Target also cause a lot of ill-will in the community by firing all the long-time Zeller's employees with seniority and hiring new ones back at minimum wage, as if they were just starting. I guess Canadian Business doesn't find that part of the story to be too relevant.
posted by Kurichina at 7:22 AM on January 22, 2016 [6 favorites]


Well, Target closing in Canada wasn't my fault, that's for sure. I was there twice a week, at least.

Interesting that they had that focus on 'Mom's List', all the basic staples, which is precisely what I went to Target for. They were great for that (in my experience, which may have been the exception), and it's what had me coming in to do all my basic top-up weekly shopping. The consolidation factor made it so handy, without the nausea of having to go to a Hamilton Wal-Mart (which, as much as I love my town, can be pretty disgusting).

Add to that Target's home brands generally being as good or better than the national brands, and cheaper, and in a nice place to shop -- I was there all the time. When they announced their pullout, I went over and dropped a few hundred just on home brand sundries to stock in the basement. It pains me to have to open another bag of their paper towels, because that's one step closer to never having them again.

Plus, they had giant jars of almonds for super-cheap, and I lubs me some almonds.

Granted, they weren't perfect, but they were getting better. For me, they were pretty great. For all the complaining about Target Canada, I found them much, much better than the alternatives. When it closed, people raved about Wal-Mart, Zellers, and even reached back to fucking WoolCo, and I had absolutely no idea what they were talking about.

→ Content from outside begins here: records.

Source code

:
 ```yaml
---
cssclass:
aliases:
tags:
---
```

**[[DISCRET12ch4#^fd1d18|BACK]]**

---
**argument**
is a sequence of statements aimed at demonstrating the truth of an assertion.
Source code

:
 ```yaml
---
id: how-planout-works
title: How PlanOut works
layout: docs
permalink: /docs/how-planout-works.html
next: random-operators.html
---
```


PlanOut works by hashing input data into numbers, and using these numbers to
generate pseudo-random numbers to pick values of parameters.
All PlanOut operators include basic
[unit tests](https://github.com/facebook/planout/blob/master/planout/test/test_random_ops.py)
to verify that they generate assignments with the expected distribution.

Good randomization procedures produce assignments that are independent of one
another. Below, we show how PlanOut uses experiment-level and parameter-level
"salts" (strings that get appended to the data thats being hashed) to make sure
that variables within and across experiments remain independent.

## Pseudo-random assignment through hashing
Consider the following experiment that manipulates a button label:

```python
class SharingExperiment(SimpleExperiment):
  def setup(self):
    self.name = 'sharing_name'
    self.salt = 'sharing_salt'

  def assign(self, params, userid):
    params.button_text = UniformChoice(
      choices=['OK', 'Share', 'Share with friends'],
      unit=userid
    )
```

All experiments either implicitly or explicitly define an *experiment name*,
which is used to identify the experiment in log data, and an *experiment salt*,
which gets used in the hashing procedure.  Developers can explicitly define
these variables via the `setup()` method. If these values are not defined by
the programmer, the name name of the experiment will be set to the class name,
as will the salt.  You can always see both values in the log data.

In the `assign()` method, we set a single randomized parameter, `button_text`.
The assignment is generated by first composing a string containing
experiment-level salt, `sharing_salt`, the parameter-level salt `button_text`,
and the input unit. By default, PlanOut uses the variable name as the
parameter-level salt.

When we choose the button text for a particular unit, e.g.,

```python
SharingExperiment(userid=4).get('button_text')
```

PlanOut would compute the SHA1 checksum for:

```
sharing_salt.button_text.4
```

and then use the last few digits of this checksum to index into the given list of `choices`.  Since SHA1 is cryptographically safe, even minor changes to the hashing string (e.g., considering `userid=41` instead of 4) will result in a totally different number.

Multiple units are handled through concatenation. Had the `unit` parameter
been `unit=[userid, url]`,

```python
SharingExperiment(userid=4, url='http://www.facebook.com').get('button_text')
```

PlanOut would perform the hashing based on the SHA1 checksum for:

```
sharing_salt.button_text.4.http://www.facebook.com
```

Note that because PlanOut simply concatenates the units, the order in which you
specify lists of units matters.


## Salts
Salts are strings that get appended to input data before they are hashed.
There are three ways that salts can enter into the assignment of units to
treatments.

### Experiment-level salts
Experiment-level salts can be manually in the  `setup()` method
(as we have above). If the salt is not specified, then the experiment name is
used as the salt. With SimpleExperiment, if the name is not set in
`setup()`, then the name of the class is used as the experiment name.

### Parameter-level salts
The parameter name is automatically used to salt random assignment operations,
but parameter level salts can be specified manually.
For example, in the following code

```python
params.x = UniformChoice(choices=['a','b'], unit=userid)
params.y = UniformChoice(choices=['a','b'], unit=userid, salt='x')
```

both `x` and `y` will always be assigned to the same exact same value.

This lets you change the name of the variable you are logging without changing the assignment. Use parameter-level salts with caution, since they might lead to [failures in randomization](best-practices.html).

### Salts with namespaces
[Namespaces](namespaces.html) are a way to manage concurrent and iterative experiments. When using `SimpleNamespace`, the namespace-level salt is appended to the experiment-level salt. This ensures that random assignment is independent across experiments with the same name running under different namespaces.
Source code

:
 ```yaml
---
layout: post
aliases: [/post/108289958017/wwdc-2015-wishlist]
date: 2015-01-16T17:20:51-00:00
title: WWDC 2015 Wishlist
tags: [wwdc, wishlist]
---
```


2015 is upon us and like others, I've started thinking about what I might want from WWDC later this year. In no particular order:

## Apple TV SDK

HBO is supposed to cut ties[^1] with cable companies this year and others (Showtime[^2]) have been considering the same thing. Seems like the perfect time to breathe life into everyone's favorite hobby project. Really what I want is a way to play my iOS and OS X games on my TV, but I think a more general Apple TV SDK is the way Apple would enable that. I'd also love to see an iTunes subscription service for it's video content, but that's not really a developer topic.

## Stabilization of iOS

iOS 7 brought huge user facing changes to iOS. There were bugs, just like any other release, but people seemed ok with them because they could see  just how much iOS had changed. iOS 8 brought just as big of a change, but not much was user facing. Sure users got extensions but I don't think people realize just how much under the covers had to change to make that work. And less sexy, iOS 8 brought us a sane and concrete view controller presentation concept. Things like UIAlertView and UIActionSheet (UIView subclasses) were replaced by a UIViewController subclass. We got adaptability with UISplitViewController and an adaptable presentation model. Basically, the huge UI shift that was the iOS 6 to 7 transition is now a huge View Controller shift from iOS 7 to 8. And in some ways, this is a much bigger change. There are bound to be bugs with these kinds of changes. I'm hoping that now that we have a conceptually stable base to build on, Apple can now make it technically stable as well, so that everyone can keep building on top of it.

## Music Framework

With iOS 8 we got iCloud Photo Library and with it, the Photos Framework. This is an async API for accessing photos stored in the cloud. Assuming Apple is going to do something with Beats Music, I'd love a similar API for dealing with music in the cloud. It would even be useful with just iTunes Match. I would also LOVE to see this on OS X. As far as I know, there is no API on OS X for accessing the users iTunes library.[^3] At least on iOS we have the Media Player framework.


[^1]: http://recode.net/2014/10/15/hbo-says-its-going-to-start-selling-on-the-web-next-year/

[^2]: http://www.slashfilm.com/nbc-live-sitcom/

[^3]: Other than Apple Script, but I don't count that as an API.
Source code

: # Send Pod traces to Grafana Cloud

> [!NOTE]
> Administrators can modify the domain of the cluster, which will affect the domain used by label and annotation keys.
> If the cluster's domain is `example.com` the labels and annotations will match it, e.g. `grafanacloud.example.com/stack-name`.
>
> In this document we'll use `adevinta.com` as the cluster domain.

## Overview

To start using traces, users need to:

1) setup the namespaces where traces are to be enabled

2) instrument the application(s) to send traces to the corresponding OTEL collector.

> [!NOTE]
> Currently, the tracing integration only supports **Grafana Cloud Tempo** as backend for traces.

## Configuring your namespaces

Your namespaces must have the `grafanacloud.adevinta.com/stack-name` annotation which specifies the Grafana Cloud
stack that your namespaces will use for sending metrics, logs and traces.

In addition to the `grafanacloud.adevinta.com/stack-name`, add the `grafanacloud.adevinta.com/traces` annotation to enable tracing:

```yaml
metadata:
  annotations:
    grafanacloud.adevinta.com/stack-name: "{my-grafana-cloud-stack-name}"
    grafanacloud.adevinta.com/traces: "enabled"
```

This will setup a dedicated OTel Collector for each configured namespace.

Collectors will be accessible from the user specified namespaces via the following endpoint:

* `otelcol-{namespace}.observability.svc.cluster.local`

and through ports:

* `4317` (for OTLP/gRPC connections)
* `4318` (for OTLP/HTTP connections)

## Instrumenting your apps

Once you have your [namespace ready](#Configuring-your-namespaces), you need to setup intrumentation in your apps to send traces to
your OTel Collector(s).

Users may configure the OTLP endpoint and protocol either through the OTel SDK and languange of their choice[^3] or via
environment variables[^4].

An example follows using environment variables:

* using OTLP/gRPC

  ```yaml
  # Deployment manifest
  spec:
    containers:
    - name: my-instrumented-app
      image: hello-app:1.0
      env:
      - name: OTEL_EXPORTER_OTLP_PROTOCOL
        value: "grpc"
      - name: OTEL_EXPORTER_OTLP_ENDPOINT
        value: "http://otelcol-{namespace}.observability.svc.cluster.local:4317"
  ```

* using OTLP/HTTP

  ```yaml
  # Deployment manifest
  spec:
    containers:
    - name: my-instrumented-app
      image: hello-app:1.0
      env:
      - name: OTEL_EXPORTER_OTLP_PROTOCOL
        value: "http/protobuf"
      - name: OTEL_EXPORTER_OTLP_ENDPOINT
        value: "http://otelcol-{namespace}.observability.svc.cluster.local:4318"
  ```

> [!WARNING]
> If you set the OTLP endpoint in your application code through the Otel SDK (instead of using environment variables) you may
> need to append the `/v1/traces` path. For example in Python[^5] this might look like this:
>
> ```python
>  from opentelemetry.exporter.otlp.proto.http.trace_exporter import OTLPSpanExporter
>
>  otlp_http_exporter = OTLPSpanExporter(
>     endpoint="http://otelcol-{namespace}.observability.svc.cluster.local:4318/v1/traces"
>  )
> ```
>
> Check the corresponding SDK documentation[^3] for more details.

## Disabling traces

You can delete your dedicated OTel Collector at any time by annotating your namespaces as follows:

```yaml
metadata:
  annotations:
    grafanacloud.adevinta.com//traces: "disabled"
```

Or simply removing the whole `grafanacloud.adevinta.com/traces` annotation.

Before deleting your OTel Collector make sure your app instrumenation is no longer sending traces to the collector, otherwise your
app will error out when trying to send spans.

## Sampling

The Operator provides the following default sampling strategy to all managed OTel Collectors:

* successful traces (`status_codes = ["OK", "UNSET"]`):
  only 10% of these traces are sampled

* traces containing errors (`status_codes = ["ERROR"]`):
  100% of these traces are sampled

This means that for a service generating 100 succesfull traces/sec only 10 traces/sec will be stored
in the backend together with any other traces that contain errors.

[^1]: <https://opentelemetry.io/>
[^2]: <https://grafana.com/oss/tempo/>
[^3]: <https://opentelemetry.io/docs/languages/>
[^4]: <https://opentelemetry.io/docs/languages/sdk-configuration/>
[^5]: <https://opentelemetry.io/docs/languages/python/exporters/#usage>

Maybe my experience was exceptional. Maybe I've spent too much time in Barton St. Wal-Mart. Whatever it is, I fucking loved Target, and I miss that place every goddamn day. It pains me to go into a Target in the States and remember what I've lost.

Thanks for the article -- it made a lot of sense, and it was good to get the background on all of this. From my perspective as a customer, they did a pretty good job of hiding those problems, and that's only to their workers' credit.

If they come back, I'll be right there waiting. But I doubt that will ever happen.
posted by Capt. Renault at 7:35 AM on January 22, 2016 [4 favorites]


I guess Canadian Business doesn't find that part of the story to be too relevant.

Yes, exactly. While I found this breakdown of their failure fascinating (and one that should be used as a warning to any company hoping to enter the Canadian market) the CB story is missing some pieces of the narrative: stories of the minimum wage staff cut loose by the closure, the mess the liquidation was, the further erosion of the retail landscape of the small towns they were in and the insult that their "Target Loves Canada" website was. Anything Target could do wrong they somehow managed to do it.
posted by Ashwagandha at 7:39 AM on January 22, 2016 [3 favorites]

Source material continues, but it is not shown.